Freely Suspended Cellular “Backpacks” Lead to Cell Aggregate Self-Assembly

• Published in: Biomacromolecules Vol. 11; no. 7; pp. 1826 - 1832
• Main Authors: Swiston, Albert J, Gilbert, Jonathan B, Irvine, Darrell J, Cohen, Robert E, Rubner, Michael F
• Format: Journal Article
• Language: English
• Published: Washington, DC American Chemical Society 12.07.2010
• Subjects: Applied sciences; B-Lymphocytes - metabolism; B-Lymphocytes - physiology; Cell Adhesion; Cell Line, Tumor; Exact sciences and technology; Flow Cytometry; Forms of application and semi-finished materials; Humans; Macromolecular Substances - chemistry; Miscellaneous; Particle Size; Polymer industry, paints, wood; Technology of polymers; Self-assembled layer; Glycolic acid copolymer; Self assembly; Methacrylic acid polymer; Lactic acid copolymer; Ammonium(diallyl dimethyl) polymer; Multiple layer; Cell cell interaction; B-Lymphocyte; Experimental study; Dimension spectrum; Aggregation; Polyelectrolyte; Pyrrolidone(vinyl) polymer; Size effect; Styrenesulfonate polymer; Oside polymer; Chitosan; Manufacturing; Hyaluronic acid; Photolithography
• ISSN: 1525-7797; 1526-4602
• DOI: 10.1021/bm100305h

Cellular “backpacks” are a new type of anisotropic, nanoscale thickness microparticle that may be attached to the surface of living cells creating a “bio-hybrid” material.

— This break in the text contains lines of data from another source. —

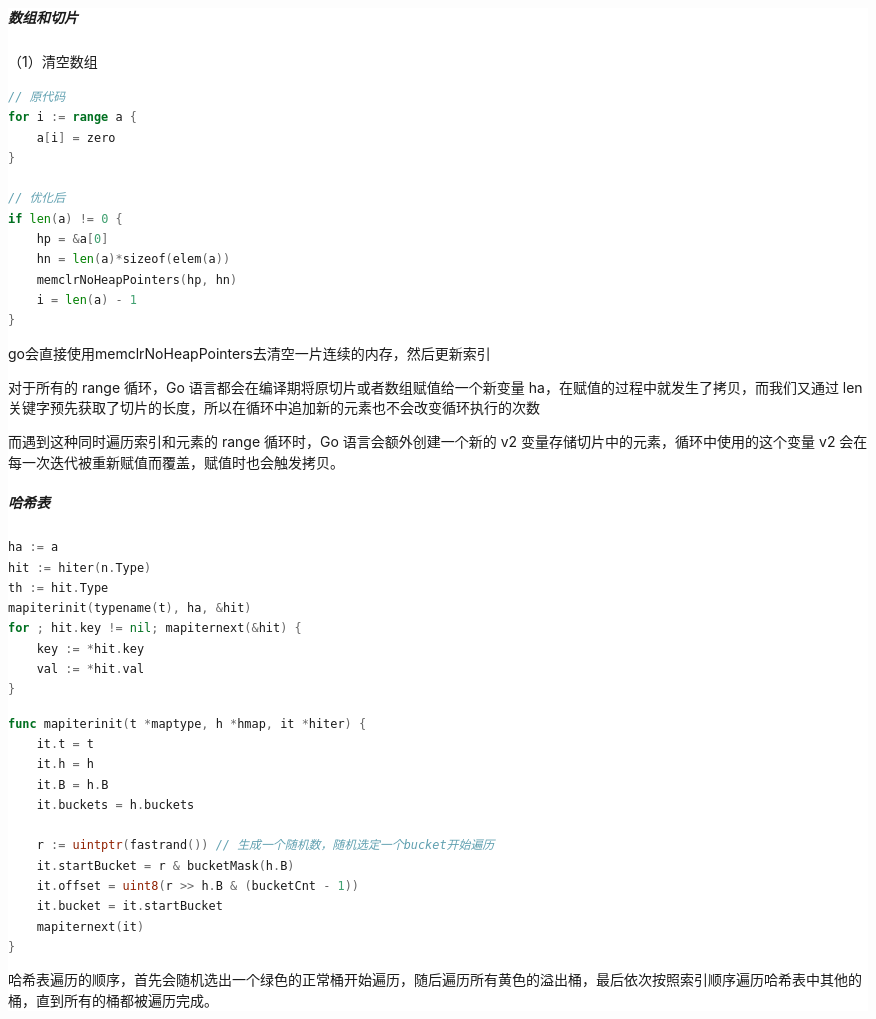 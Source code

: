 ##### 数组和切片
（1）清空数组
```go
// 原代码
for i := range a {
	a[i] = zero
}

// 优化后
if len(a) != 0 {
	hp = &a[0]
	hn = len(a)*sizeof(elem(a))
	memclrNoHeapPointers(hp, hn)
	i = len(a) - 1
}
```

go会直接使用memclrNoHeapPointers去清空一片连续的内存，然后更新索引

对于所有的 range 循环，Go 语言都会在编译期将原切片或者数组赋值给一个新变量 ha，在赋值的过程中就发生了拷贝，而我们又通过 len 关键字预先获取了切片的长度，所以在循环中追加新的元素也不会改变循环执行的次数

而遇到这种同时遍历索引和元素的 range 循环时，Go 语言会额外创建一个新的 v2 变量存储切片中的元素，循环中使用的这个变量 v2 会在每一次迭代被重新赋值而覆盖，赋值时也会触发拷贝。


##### 哈希表
```go
ha := a
hit := hiter(n.Type)
th := hit.Type
mapiterinit(typename(t), ha, &hit)
for ; hit.key != nil; mapiternext(&hit) {
    key := *hit.key
    val := *hit.val
}
```

```go
func mapiterinit(t *maptype, h *hmap, it *hiter) {
	it.t = t
	it.h = h
	it.B = h.B
	it.buckets = h.buckets

	r := uintptr(fastrand()) // 生成一个随机数，随机选定一个bucket开始遍历
	it.startBucket = r & bucketMask(h.B)
	it.offset = uint8(r >> h.B & (bucketCnt - 1))
	it.bucket = it.startBucket
	mapiternext(it)
}
```

哈希表遍历的顺序，首先会随机选出一个绿色的正常桶开始遍历，随后遍历所有黄色的溢出桶，最后依次按照索引顺序遍历哈希表中其他的桶，直到所有的桶都被遍历完成。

Previous work has shown that these backpacks do not impair cell viability or native functions such as migration in a B and T cell line, respectively. In the current work, we show that backpacks, when added to a cell suspension, assemble cells into aggregates of reproducible size. We investigate the efficiency of backpack−cell binding using flow cytometry and laser diffraction, examine the influence of backpack diameter on aggregate size, and show that even when cell−backpack complexes are forced through small pores, backpacks are not removed from the surfaces of cells.